### Problem to work on
A faithful copy is required. Print each line of the data exactly and omit the pictures.

### Supplied records

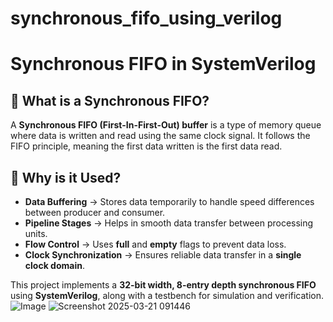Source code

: # synchronous_fifo_using_verilog
# Synchronous FIFO in SystemVerilog

## 📌 What is a Synchronous FIFO?  
A **Synchronous FIFO (First-In-First-Out) buffer** is a type of memory queue where data is written and read using the same clock signal. It follows the FIFO principle, meaning the first data written is the first data read.

## 🔹 Why is it Used?  
- **Data Buffering** → Stores data temporarily to handle speed differences between producer and consumer.  
- **Pipeline Stages** → Helps in smooth data transfer between processing units.  
- **Flow Control** → Uses **full** and **empty** flags to prevent data loss.  
- **Clock Synchronization** → Ensures reliable data transfer in a **single clock domain**.  

This project implements a **32-bit width, 8-entry depth synchronous FIFO** using **SystemVerilog**, along with a testbench for simulation and verification.  
![Image](https://github.com/user-attachments/assets/4a8167dc-ac25-465d-93f3-dd5cc7197873)
![Screenshot 2025-03-21 091446](https://github.com/user-attachments/assets/39b29aeb-9704-471e-9c63-cbd15010ef17)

### Exercise solution
Source code

: # synchronous_fifo_using_verilog
# Synchronous FIFO in SystemVerilog

## 📌 What is a Synchronous FIFO?  
A **Synchronous FIFO (First-In-First-Out) buffer** is a type of memory queue where data is written and read using the same clock signal. It follows the FIFO principle, meaning the first data written is the first data read.

## 🔹 Why is it Used?  
- **Data Buffering** → Stores data temporarily to handle speed differences between producer and consumer.  
- **Pipeline Stages** → Helps in smooth data transfer between processing units.  
- **Flow Control** → Uses **full** and **empty** flags to prevent data loss.  
- **Clock Synchronization** → Ensures reliable data transfer in a **single clock domain**.  

This project implements a **32-bit width, 8-entry depth synchronous FIFO** using **SystemVerilog**, along with a testbench for simulation and verification.  
![Image](https://github.com/user-attachments/assets/4a8167dc-ac25-465d-93f3-dd5cc7197873)
![Screenshot 2025-03-21 091446](https://github.com/user-attachments/assets/39b29aeb-9704-471e-9c63-cbd15010ef17)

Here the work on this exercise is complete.